【これからの時代に必要な力】高校生の学びが変わる。保護者に必要な心構えは?

 これからの教育では、求められる資質・能力も、学ぶ内容も、学び方も大きく変わります。教育が変わるということは、すなわち、子どもの勉強に関わる親の意識も変わらなければならないということ。高校生の親世代に必要な心構えについて、ベネッセ教育総合研究所の黒木研史と中垣眞紀が解説します。

 

 

発表で、間違ったら恥ずかしい?

中垣:「間違えることは恥」という風潮は、なくなるのではないでしょうか。ICT(情報通信技術)を導入した教育現場では、タブレット端末などに入力した生徒の考えが電子黒板に順番に表示することができます。考えを書き込む際、発表するのが恥ずかしいという気持ちよりも、むしろ「自分の考えが映ったらうれしい」という気持ちが先に芽生えているようです。特に小学生には、そのような傾向が強く、「みんなにわかるように丁寧に書かなきゃ」というモチベーションにもつながっています。このような変化に伴って、私たちに求められることは、他者を尊重することはもちろん、友だちの意見や考えをよく聞くことで、友だちの考え良いところを発見したり、気づかなかった自分の考えを深めたりすることができる、ということを伝えていくことです。

 

黒木:日本でも2014年4月に『J-MOOC』(一般社団法人日本オープンオンライン教育推進協議会)が開設され、無料で誰でも学習できるオンライン講座が次々と開講しています。
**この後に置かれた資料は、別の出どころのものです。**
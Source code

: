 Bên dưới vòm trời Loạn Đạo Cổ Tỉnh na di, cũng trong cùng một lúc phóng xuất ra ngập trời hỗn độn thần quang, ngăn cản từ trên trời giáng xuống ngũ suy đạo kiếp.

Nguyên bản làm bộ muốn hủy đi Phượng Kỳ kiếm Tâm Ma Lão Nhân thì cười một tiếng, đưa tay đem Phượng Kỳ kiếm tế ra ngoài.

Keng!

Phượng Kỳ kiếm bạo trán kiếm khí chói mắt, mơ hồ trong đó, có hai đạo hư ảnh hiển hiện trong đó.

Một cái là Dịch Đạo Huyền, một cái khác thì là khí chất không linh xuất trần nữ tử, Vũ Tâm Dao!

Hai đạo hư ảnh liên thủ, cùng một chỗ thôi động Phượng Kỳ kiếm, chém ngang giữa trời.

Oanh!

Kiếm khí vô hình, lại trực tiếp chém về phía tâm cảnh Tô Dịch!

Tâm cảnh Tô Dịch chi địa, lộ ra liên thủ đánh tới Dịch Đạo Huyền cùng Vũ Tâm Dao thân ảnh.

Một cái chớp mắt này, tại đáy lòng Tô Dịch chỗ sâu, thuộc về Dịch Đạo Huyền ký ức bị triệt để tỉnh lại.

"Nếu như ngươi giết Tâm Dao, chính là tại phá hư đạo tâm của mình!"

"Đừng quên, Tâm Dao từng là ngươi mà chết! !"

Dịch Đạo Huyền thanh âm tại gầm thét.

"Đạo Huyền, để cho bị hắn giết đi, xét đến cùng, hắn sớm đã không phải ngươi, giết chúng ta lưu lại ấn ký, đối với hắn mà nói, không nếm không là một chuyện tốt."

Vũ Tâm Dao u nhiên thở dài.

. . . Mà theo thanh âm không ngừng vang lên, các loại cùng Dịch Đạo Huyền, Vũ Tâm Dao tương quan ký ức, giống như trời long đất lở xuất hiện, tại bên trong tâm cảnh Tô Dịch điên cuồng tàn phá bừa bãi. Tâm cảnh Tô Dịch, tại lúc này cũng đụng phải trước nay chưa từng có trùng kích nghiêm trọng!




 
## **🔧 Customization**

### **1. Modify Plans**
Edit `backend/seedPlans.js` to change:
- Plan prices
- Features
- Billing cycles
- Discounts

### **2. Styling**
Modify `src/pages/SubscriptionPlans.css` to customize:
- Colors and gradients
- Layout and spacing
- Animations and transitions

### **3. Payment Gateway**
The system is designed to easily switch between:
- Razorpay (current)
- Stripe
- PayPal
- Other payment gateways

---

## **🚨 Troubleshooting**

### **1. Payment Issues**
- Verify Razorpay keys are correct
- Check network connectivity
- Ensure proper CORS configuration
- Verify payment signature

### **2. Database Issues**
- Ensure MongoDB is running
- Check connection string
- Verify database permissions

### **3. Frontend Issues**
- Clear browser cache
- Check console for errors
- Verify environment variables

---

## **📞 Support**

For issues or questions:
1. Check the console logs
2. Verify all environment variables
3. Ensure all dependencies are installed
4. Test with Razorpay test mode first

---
このように、幅広い年齢の人たちが同じ講義を学ぶ機会も、これからは増えていくと予想されます。そうなると大人は、子どもたちを、一緒に学ぶ仲間として、一つの人格として尊重する必要があります。このような状況では、子どもから、大人目線では気づかない面白い考えが出てくるかもしれません。その際、大人のほうが、それを素直に聞く気持ちを持っていたいですね。子どもからも学ぶ、今までにはない学習環境になると思います。

 

 

親も学び続ける必要がある

黒木:今の保護者の世代の多くの方々は、「とりあえず勉強して、いい学校に入ったら、大人になって選択肢がたくさんあるよ」と言われていたと思います。ですから、その体験をもとに、「とりあえず勉強しなさい」と言ってしまいがちです。

 

中垣:「大学に入ること」をゴールに設定し、脇目も振らず受験勉強に心血を注ぐ。そういう努力だけでは、これからの時代にはあまり役に立たなくなるかもしれません。少子高齢化が一段と進み、生産年齢人口が減っていく未来の世の中が求める人材は、自ら課題を見つけ、自分の考えを持ち、他者と協働して解決に取り組む人材です。受験のために知識を詰め込むだけでは、そのような時代に対応できなくなると考えられます。

 

黒木:つまり、「自分には何ができるか」「自分はどうしたいのか」が一人ひとりに問われる時代です。受験に関係ない探求を制限し、本人の興味を考慮せず「つぶしが効く」学部を受験させるという発想は、あまり意味をなしません。

 

中垣:変化の激しいこれからの時代は、「何を学ぶか」だけではなく、「何のために、何を、どう学ぶか」が問われます。これは、子どもたちだけの問題ではなく、私たち大人にとっても求められる問いです。子どもたちが主体的な学びに向かうためには、私たち大人自身の「何のために、何を、どう学んでいるか」という姿勢を見せることも必要なのかもしれません。